Ein aktuelles Urteil des EuGH vom 5.6.2018 sorgt für große Aufruhr bei Betreibern von Facebook-Fanpages. Tenor der Entscheidung: Ein Betreiber einer Fanpage bei Facebook ist mitverantwortlich für Verstöße gegen das Datenschutzrecht.

Facebook-Fanpage und das Datenschutzrecht

Gegenstand des ursprünglichen Verfahrens war ein Bescheid einer Behörde, innerhalb dessen es einem Unternehmen (konkret der Wirtschaftsakademie Schleswig-Holstein GmbH) untersagt wurde, eine Facebook-Fanpage zu betreiben. Gegen diesen behördlichen Bescheid ging das Unternehmen gerichtlich vor. Das Bundesverwaltungsgericht legte diese Frage letztlich dem EuGH vor, der sich nunmehr klar positioniert hat.

Die Richter hatten darüber zu entscheiden, ob die Betreiber einer Facebook-Fanpage hinsichtlich der Verarbeitung personenbezogener Daten mit verantwortlich sind oder nicht. Für Unruhe sorgt diese Entscheidung vor dem Hintergrund der neuen Datenschutzgrundverordnung, die seit dem 25.05.2018 in Kraft ist. Vorher hat sich kaum ein Nutzer von Facebook Gedanken über diesen Sachverhalt gemacht, da nach allgemeiner Auffassung die alleinige Verantwortung bei Facebook lag. Schließlich haben einzelne Nutzer ja kaum die Möglichkeit, Einfluss auf die Geschäftspraktiken des Internetriesen zu nehmen.
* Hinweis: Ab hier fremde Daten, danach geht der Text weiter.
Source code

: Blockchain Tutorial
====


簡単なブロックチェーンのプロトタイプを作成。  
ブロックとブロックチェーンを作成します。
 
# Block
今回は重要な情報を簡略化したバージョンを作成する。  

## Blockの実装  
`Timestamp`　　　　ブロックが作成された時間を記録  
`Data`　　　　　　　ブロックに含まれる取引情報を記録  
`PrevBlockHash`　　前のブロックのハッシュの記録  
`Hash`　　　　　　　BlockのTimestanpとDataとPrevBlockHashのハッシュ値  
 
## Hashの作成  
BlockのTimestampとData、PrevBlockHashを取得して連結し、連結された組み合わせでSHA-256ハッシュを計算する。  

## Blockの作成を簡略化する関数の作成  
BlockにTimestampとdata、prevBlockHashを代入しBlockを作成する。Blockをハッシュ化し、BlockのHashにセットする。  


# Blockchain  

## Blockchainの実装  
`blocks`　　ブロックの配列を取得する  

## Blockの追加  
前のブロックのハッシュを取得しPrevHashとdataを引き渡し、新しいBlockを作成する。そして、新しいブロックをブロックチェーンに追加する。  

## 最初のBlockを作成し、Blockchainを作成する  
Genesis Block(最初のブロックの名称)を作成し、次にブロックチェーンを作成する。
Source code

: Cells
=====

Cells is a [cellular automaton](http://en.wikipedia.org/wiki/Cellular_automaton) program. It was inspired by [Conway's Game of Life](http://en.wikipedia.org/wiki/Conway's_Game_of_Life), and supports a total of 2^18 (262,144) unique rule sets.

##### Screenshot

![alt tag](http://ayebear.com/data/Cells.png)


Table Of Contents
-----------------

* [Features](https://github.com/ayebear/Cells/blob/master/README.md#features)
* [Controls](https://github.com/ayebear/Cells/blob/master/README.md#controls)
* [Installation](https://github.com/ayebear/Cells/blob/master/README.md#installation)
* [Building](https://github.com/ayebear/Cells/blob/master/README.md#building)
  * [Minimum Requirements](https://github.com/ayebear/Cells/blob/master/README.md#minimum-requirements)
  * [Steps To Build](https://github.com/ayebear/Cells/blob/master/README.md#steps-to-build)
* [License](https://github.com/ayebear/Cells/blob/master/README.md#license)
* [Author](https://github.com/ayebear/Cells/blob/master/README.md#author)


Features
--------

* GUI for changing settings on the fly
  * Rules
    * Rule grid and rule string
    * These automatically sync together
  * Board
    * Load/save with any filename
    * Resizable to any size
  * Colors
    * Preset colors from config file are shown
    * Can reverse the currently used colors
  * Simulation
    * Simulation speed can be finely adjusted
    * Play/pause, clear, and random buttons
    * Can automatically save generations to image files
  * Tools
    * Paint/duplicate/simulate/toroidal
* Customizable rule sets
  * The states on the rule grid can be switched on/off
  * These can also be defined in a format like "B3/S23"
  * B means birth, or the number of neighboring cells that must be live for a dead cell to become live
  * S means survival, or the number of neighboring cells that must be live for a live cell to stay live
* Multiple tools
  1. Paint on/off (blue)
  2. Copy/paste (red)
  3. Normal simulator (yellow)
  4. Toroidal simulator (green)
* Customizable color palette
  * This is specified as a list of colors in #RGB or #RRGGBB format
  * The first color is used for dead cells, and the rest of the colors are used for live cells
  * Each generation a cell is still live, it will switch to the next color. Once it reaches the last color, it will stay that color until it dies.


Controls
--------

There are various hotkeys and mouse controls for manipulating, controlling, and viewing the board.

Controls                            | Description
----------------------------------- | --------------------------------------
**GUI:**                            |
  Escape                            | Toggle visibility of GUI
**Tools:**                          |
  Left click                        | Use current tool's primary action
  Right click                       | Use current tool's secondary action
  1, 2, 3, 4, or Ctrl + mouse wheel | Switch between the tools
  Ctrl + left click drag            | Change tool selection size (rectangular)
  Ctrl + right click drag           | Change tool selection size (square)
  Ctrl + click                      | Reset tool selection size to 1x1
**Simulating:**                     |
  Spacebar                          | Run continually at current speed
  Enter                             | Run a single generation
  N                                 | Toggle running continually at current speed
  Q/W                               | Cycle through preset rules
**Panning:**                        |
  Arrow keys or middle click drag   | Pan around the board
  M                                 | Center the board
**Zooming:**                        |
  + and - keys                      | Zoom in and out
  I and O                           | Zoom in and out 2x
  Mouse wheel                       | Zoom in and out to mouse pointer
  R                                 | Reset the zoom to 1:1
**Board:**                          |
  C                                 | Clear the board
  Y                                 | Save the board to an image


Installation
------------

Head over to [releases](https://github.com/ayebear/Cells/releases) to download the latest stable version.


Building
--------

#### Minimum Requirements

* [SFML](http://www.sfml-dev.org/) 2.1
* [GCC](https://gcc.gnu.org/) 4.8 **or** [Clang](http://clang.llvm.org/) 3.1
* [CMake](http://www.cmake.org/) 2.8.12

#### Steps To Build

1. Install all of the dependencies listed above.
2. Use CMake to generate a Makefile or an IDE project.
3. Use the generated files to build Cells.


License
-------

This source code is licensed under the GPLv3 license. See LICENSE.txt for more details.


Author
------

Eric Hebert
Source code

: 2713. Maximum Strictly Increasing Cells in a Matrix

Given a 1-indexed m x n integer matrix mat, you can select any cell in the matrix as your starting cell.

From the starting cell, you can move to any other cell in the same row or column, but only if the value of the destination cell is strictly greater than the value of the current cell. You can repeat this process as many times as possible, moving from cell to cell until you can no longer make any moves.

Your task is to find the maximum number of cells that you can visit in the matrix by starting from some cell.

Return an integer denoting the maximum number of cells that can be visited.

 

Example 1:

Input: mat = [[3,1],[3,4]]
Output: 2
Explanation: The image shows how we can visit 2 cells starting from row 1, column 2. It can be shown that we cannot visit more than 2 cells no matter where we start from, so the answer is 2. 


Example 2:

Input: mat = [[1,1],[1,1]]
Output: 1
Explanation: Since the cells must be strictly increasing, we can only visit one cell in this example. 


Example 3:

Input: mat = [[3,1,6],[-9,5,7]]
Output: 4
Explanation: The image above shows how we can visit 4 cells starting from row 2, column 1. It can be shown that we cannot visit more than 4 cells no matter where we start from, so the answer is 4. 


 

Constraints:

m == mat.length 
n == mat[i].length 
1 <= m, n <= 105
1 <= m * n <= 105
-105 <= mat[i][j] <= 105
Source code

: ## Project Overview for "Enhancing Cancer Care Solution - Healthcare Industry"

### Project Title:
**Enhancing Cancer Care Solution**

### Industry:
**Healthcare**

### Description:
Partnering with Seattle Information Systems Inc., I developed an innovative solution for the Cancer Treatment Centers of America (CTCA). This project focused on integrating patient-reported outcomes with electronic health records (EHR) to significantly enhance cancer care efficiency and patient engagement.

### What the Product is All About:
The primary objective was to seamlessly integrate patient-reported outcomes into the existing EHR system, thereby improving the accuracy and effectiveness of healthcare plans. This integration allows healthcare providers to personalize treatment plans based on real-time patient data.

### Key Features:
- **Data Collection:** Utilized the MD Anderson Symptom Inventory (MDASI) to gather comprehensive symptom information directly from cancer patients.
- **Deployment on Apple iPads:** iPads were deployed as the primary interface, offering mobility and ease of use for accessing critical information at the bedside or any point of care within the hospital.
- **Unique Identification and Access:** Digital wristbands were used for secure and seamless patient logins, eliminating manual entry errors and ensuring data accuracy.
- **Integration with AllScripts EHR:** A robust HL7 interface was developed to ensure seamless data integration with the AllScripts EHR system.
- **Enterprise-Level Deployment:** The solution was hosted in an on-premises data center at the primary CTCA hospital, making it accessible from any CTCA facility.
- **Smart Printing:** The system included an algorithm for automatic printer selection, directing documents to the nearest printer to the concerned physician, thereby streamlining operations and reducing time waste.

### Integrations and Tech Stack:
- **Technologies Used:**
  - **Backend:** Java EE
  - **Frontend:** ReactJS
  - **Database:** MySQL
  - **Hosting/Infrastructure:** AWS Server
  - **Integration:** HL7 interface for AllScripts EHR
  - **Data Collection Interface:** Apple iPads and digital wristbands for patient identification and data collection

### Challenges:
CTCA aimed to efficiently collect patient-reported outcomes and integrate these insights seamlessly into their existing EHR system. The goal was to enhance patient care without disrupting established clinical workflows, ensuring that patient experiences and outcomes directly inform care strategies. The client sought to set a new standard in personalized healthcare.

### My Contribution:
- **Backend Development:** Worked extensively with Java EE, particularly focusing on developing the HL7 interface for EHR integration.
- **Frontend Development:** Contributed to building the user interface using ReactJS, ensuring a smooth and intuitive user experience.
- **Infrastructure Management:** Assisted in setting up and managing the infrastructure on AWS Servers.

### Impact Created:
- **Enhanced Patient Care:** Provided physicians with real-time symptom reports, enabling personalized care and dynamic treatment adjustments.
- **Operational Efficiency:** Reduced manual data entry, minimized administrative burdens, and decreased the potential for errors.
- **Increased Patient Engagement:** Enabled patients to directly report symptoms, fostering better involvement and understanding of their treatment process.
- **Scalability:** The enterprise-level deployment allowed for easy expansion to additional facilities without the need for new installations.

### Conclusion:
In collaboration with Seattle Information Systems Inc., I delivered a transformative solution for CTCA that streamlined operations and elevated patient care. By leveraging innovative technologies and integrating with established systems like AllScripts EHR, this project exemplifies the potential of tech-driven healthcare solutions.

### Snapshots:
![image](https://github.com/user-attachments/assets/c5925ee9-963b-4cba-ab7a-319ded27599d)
Ganz so einfach ist der Sachverhalt jetzt nicht mehr. Der EuGH hat entschieden, dass Betreiber von Facebook-Seiten grundsätzlich mitverantwortlich sind für die Verarbeitung personenbezogener Daten. Sie können sich nicht mehr auf die Geschäftspraktiken von Facebook berufen. Fanpages werden von Unternehmen oder Privatpersonen auf Facebook eingerichtet, um sich oder bestimmte Ziele zu präsentieren. Über das Tool „Facebook Insight“ können die Betreiber statistische, anonymisierte Daten über die Nutzer der Fanpage erheben. Dieses Tool stellt Facebook kostenlos zur Verfügung. Der Betreiber hat auf die Art und Weise der Funktion jedoch keinen Einfluss.
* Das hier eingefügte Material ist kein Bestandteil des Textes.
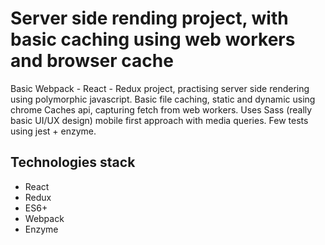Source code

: # Server side rending project, with basic caching using web workers and browser cache

Basic Webpack - React - Redux project, practising server side rendering using polymorphic javascript.
Basic file caching, static and dynamic using chrome Caches api, capturing fetch from web workers.
Uses Sass (really basic UI/UX design) mobile first approach with media queries. 
Few tests using jest + enzyme.

## Technologies stack

- React
- Redux
- ES6+
- Webpack
- Enzyme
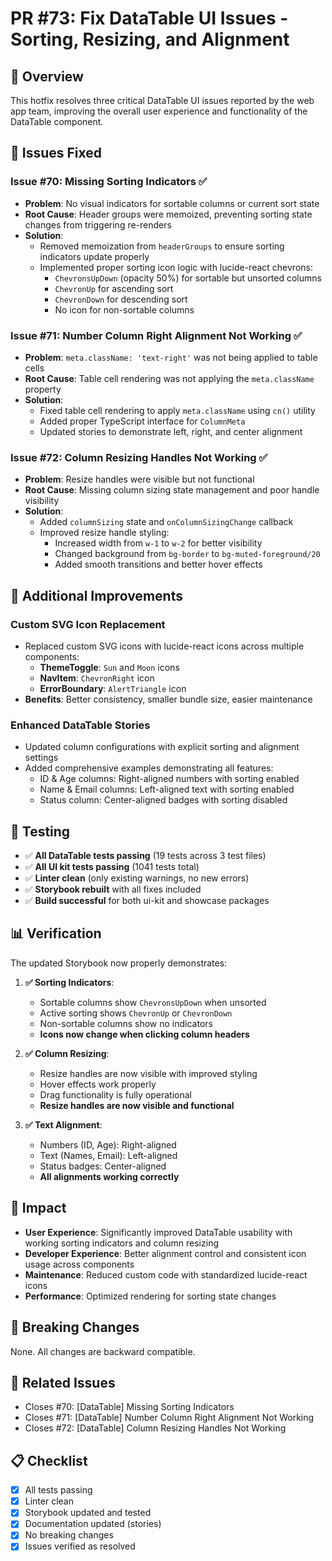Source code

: # PR #73: Fix DataTable UI Issues - Sorting, Resizing, and Alignment

## 🎯 **Overview**

This hotfix resolves three critical DataTable UI issues reported by the web app team, improving the overall user experience and functionality of the DataTable component.

## 🐛 **Issues Fixed**

### Issue #70: Missing Sorting Indicators ✅

- **Problem**: No visual indicators for sortable columns or current sort state
- **Root Cause**: Header groups were memoized, preventing sorting state changes from triggering re-renders
- **Solution**:
  - Removed memoization from `headerGroups` to ensure sorting indicators update properly
  - Implemented proper sorting icon logic with lucide-react chevrons:
    - `ChevronsUpDown` (opacity 50%) for sortable but unsorted columns
    - `ChevronUp` for ascending sort
    - `ChevronDown` for descending sort
    - No icon for non-sortable columns

### Issue #71: Number Column Right Alignment Not Working ✅

- **Problem**: `meta.className: 'text-right'` was not being applied to table cells
- **Root Cause**: Table cell rendering was not applying the `meta.className` property
- **Solution**:
  - Fixed table cell rendering to apply `meta.className` using `cn()` utility
  - Added proper TypeScript interface for `ColumnMeta`
  - Updated stories to demonstrate left, right, and center alignment

### Issue #72: Column Resizing Handles Not Working ✅

- **Problem**: Resize handles were visible but not functional
- **Root Cause**: Missing column sizing state management and poor handle visibility
- **Solution**:
  - Added `columnSizing` state and `onColumnSizingChange` callback
  - Improved resize handle styling:
    - Increased width from `w-1` to `w-2` for better visibility
    - Changed background from `bg-border` to `bg-muted-foreground/20`
    - Added smooth transitions and better hover effects

## 🔧 **Additional Improvements**

### Custom SVG Icon Replacement

- Replaced custom SVG icons with lucide-react icons across multiple components:
  - **ThemeToggle**: `Sun` and `Moon` icons
  - **NavItem**: `ChevronRight` icon
  - **ErrorBoundary**: `AlertTriangle` icon
- **Benefits**: Better consistency, smaller bundle size, easier maintenance

### Enhanced DataTable Stories

- Updated column configurations with explicit sorting and alignment settings
- Added comprehensive examples demonstrating all features:
  - ID & Age columns: Right-aligned numbers with sorting enabled
  - Name & Email columns: Left-aligned text with sorting enabled
  - Status column: Center-aligned badges with sorting disabled

## 🧪 **Testing**

- ✅ **All DataTable tests passing** (19 tests across 3 test files)
- ✅ **All UI kit tests passing** (1041 tests total)
- ✅ **Linter clean** (only existing warnings, no new errors)
- ✅ **Storybook rebuilt** with all fixes included
- ✅ **Build successful** for both ui-kit and showcase packages

## 📊 **Verification**

The updated Storybook now properly demonstrates:

1. **✅ Sorting Indicators**:

   - Sortable columns show `ChevronsUpDown` when unsorted
   - Active sorting shows `ChevronUp` or `ChevronDown`
   - Non-sortable columns show no indicators
   - **Icons now change when clicking column headers**

2. **✅ Column Resizing**:

   - Resize handles are now visible with improved styling
   - Hover effects work properly
   - Drag functionality is fully operational
   - **Resize handles are now visible and functional**

3. **✅ Text Alignment**:
   - Numbers (ID, Age): Right-aligned
   - Text (Names, Email): Left-aligned
   - Status badges: Center-aligned
   - **All alignments working correctly**

## 🚀 **Impact**

- **User Experience**: Significantly improved DataTable usability with working sorting indicators and column resizing
- **Developer Experience**: Better alignment control and consistent icon usage across components
- **Maintenance**: Reduced custom code with standardized lucide-react icons
- **Performance**: Optimized rendering for sorting state changes

## 📝 **Breaking Changes**

None. All changes are backward compatible.

## 🔗 **Related Issues**

- Closes #70: [DataTable] Missing Sorting Indicators
- Closes #71: [DataTable] Number Column Right Alignment Not Working
- Closes #72: [DataTable] Column Resizing Handles Not Working

## 📋 **Checklist**

- [x] All tests passing
- [x] Linter clean
- [x] Storybook updated and tested
- [x] Documentation updated (stories)
- [x] No breaking changes
- [x] Issues verified as resolved
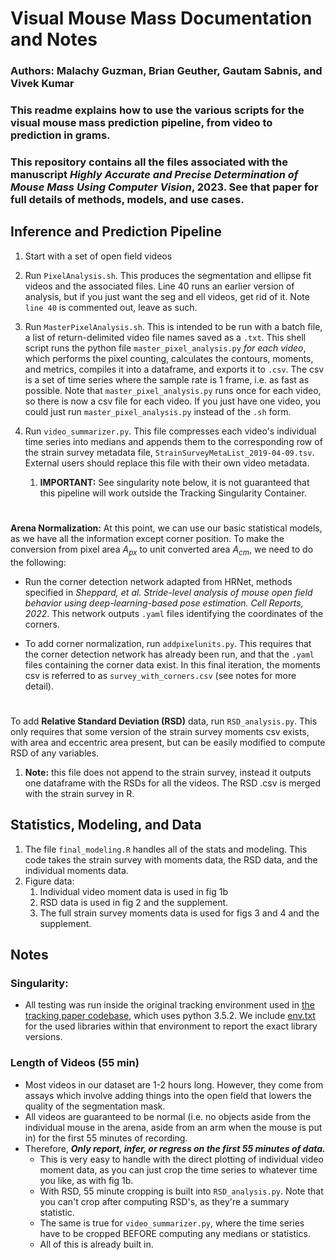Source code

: # Visual Mouse Mass Documentation and Notes
### Authors: Malachy Guzman, Brian Geuther, Gautam Sabnis, and Vivek Kumar
### This readme explains how to use the various scripts for the visual mouse mass prediction pipeline, from video to prediction in grams.
### This repository contains all the files associated with the manuscript *Highly Accurate and Precise Determination of Mouse Mass Using Computer Vision*, 2023. See that paper for full details of methods, models, and use cases.


## Inference and Prediction Pipeline
1. Start with a set of open field videos 
   
2. Run `PixelAnalysis.sh`. This produces the segmentation and ellipse fit videos and the associated files. Line 40 runs an earlier version of analysis, but if you just want the seg and ell videos, get rid of it. Note `line 40` is commented out, leave as such.

3. Run `MasterPixelAnalysis.sh`. This is intended to be run with a batch file, a list of return-delimited video file names saved as a `.txt`. This shell script runs the python file `master_pixel_analysis.py` *for each video*, which performs the pixel counting, calculates the contours, moments, and metrics, compiles it into a dataframe, and exports it to `.csv`. The csv is a set of time series where the sample rate is 1 frame, i.e. as fast as possible. Note that `master_pixel_analysis.py` runs once for each video, so there is now a csv file for each video. If you just have one video, you could just run `master_pixel_analysis.py` instead of the `.sh` form.

4. Run `video_summarizer.py`. This file compresses each video's individual time series into medians and appends them to the corresponding row of the strain survey metadata file, `StrainSurveyMetaList_2019-04-09.tsv`. External users should replace this file with their own video metadata.
   1. **IMPORTANT:** See singularity note below, it is not guaranteed that this pipeline will work outside the Tracking Singularity Container. 
#
**Arena Normalization:** At this point, we can use our basic statistical models, as we have all the information except corner position. To make the conversion from pixel area $A_{px}$ to unit converted area $A_{cm}$, we need to do the following:
- Run the corner detection network adapted from HRNet, methods specified in *Sheppard, et al. Stride-level analysis of mouse open field behavior using deep-learning-based pose estimation. Cell Reports, 2022*. This network outputs `.yaml` files identifying the coordinates of the corners.
  
- To add corner normalization, run `addpixelunits.py`. This requires that the corner detection network has already been run, and that the `.yaml` files containing the corner data exist. In this final iteration, the moments csv is referred to as `survey_with_corners.csv` (see notes for more detail).
#
To add **Relative Standard Deviation (RSD)** data, run `RSD_analysis.py`. This only requires that some version of the strain survey moments csv exists, with area and eccentric area present, but can be easily modified to compute RSD of any variables. 
   1. **Note:** this file does not append to the strain survey, instead it outputs one dataframe with the RSDs for all the videos. The RSD .csv is merged with the strain survey in R.


## Statistics, Modeling, and Data
1. The file `final_modeling.R` handles all of the stats and modeling. This code takes the strain survey with moments data, the RSD data, and the individual moments data. 
2. Figure data:
   1. Individual video moment data is used in fig 1b
   2. RSD data is used in fig 2 and the supplement.
   3. The full strain survey moments data is used for figs 3 and 4 and the supplement.


## Notes
### Singularity:
- All testing was run inside the original tracking environment used in [the tracking paper codebase](https://github.com/KumarLabJax/MouseTracking), which uses python 3.5.2. We include [env.txt](env.txt) for the used libraries within that environment to report the exact library versions.

### Length of Videos (55 min)
- Most videos in our dataset are 1-2 hours long. However, they come from  assays which involve adding things into the open field that lowers the quality of the segmentation mask.
- All videos are guaranteed to be normal (i.e. no objects aside from the individual mouse in the arena, aside from an arm when the mouse is put in) for the first 55 minutes of recording.
- Therefore, ***Only report, infer, or regress on the first 55 minutes of data.*** 
  - This is very easy to handle with the direct plotting of individual video moment data, as you can just crop the time series to whatever time you like, as with fig 1b. 
  - With RSD, 55 minute cropping is built into `RSD_analysis.py`. Note that you can't crop after computing RSD's, as they're a summary statistic. 
  - The same is true for `video_summarizer.py`, where the time series have to be cropped BEFORE computing any medians or statistics. 
  - All of this is already built in.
Entscheidung des EuGH zu Facebook-Fanpage mit großer Unsicherheit für deren Betreiber

Facebook ist bereits seit Jahren dafür bekannt, es mit dem Datenschutz nicht allzu genau zu nehmen und steht dafür immer wieder massiv in der Kritik. Dennoch hält das Millionen von Nutzern nicht davon ab, dem sozialen Netzwerk treu zu bleiben. Allerdings musste sich auch niemand Sorgen um diese Datenverstöße machen, da Facebook alleine dafür verantwortlich war. Angesichts dieser neuen Rechtsprechung fragen sich viele Nutzer allerdings, ob es nicht besser wäre, alle Facebook-Seiten zu schließen, da das Risiko einer Mithaftung zu groß ist.

Begründung der Entscheidung zur Mitveranwortlichkeit

Gegenstand des vorliegenden Verfahrens ist die Begriffsdefinition der „verantwortlichen Stellen“ gemäß § 3 Nr. 7 BDSG a.F. bzw. Art. 2 lit. d Datenschutzrichtlinie 95/46/EG. Diese Rechtsauslegung findet sich jedoch fast wortgleich in der Datenschutzgrundverordnung in Art. 4 Nr. 7 wieder. Verantwortlich für die Erhebung personenbezogener Daten und damit in Verbindung stehender Datenschutzverstöße ist demnach, wer alleine oder gemeinsam mit anderen über Mittel und Zweck der jeweiligen Datenerhebung entscheidet. Diese Formulierung besagt, dass nicht zwingend eine Stelle alleine, in diesem Fall also Facebook, für die Datenerhebung verantwortlich ist.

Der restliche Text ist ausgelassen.